If a Lambda function is not performing custom logic when it integrates with other AWS services, it may be unnecessary and could be replaced by a lower-cost direct integration.

Avoid idle wait time

Don’t add wait or event watcher in your lambda code. Idle time will cost money as it is included in the billed duration.

Utilize Queues to Batch Lambda Invocations

Using batch size =1, is approximately 200% more expensive than using batch size=10.
Additionally, using a low batch size could exhaust our Lambda concurrency for the AWS account if there is a high volume of message throughput.

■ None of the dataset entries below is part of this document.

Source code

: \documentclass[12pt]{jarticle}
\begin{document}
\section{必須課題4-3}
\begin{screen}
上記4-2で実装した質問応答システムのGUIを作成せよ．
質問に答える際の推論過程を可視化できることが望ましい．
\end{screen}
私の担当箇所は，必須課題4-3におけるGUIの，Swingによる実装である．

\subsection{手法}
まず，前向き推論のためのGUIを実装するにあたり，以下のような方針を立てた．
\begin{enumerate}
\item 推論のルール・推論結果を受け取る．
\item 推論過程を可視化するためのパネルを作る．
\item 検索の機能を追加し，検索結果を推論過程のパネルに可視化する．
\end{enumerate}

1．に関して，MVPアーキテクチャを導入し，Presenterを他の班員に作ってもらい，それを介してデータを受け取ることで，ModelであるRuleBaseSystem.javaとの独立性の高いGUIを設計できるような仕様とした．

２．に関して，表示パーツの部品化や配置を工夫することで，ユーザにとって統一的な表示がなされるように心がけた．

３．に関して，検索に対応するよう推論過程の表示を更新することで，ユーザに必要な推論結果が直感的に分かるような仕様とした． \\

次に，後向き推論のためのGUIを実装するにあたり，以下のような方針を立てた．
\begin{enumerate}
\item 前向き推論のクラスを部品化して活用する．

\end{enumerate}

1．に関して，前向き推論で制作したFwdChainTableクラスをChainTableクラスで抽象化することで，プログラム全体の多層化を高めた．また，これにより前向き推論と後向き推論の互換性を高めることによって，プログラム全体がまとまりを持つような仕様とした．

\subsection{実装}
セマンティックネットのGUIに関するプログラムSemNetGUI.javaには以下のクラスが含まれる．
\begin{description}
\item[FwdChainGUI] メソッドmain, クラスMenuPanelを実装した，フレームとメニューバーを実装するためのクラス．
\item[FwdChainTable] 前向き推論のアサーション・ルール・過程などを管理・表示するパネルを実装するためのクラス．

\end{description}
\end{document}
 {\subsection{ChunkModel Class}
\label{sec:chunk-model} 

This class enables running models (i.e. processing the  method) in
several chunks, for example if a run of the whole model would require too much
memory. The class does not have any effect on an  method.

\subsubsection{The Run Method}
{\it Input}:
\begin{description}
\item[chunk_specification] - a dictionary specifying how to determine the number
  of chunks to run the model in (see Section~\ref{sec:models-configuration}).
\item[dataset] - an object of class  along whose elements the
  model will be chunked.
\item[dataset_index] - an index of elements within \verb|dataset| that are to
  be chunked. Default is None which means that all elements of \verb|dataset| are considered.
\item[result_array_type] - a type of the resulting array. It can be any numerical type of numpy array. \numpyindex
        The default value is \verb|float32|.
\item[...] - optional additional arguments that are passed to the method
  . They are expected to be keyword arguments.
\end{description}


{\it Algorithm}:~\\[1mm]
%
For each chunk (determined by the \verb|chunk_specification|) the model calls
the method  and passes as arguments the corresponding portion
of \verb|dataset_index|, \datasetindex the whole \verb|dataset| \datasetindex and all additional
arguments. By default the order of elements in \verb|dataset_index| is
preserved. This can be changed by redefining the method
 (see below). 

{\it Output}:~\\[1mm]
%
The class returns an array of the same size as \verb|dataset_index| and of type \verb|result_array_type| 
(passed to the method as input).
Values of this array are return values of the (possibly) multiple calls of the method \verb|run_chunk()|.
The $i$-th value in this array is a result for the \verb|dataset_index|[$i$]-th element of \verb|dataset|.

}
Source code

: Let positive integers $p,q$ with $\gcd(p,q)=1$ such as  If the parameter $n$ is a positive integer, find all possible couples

Enable batch item failures for handling error records and improving efficiency

Use multi-threading to speed up code

Memory to number of CPU in Lambda:

AWS re:Invent 2020 Day 3: Optimizing Lambda Cost with Multi-Threading

Allocate at least 640MB of memory to your Lambda function to maximize your S3 read throughput, which is roughly 90 MB / sec

Consider using provisioned concurrency

Optimise function logic

Early exit
Avoid sequential loops
remove unnecessary object references

Reduce External service calls

Each call to an external service or API from within your Lambda function can add to the execution duration, and some services may have their associated charges.

Watch and reduce Errors & retries

AWS Lambda automatically retries failed executions, which can increase costs if failures are frequent.